◆ **Exercise requirements**: Print the listing below exactly, images excluded.

◆ **Source information**:
==========

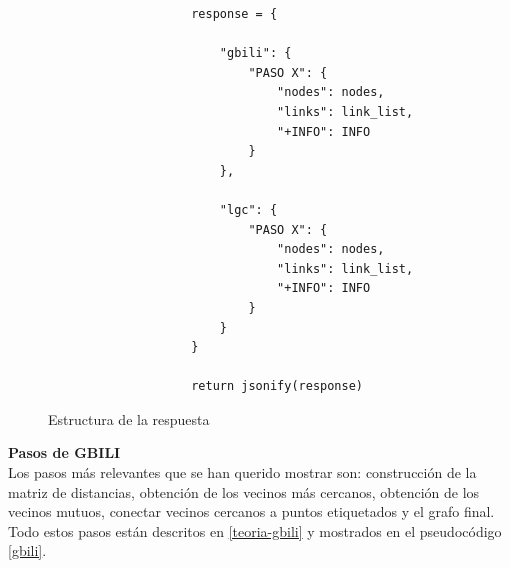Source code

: \begin{figure}[H]
    \centering
    \begin{minipage}{0.9\linewidth}
        \begin{center}
            \begin{lstlisting}
                    response = {
                    
                        "gbili": {
                            "PASO X": {
                                "nodes": nodes,
                                "links": link_list,
                                "+INFO": INFO
                            }
                        },
                    
                        "lgc": {
                            "PASO X": {
                                "nodes": nodes,
                                "links": link_list,
                                "+INFO": INFO
                            }
                        }
                    }
                    
                    return jsonify(response)
            \end{lstlisting}
        \end{center}
    \end{minipage}
    \caption{Estructura de la respuesta}
    \label{fig:response}
\end{figure}


\noindent\textbf{\large Pasos de GBILI} \\
Los pasos más relevantes que se han querido mostrar son: construcción de la matriz de distancias, obtención de los vecinos más cercanos, obtención de los vecinos mutuos, conectar vecinos cercanos a puntos etiquetados y el grafo final. Todo estos pasos están descritos en \ref{teoria-gbili} y mostrados en el pseudocódigo \ref{gbili}.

==========

◆ **Task answer**:
Source code

: \begin{figure}[H]
    \centering
    \begin{minipage}{0.9\linewidth}
        \begin{center}
            \begin{lstlisting}
                    response = {
                    
                        "gbili": {
                            "PASO X": {
                                "nodes": nodes,
                                "links": link_list,
                                "+INFO": INFO
                            }
                        },
                    
                        "lgc": {
                            "PASO X": {
                                "nodes": nodes,
                                "links": link_list,
                                "+INFO": INFO
                            }
                        }
                    }
                    
                    return jsonify(response)
            \end{lstlisting}
        \end{center}
    \end{minipage}
    \caption{Estructura de la respuesta}
    \label{fig:response}
\end{figure}


\noindent\textbf{\large Pasos de GBILI} \\
Los pasos más relevantes que se han querido mostrar son: construcción de la matriz de distancias, obtención de los vecinos más cercanos, obtención de los vecinos mutuos, conectar vecinos cercanos a puntos etiquetados y el grafo final. Todo estos pasos están descritos en \ref{teoria-gbili} y mostrados en el pseudocódigo \ref{gbili}.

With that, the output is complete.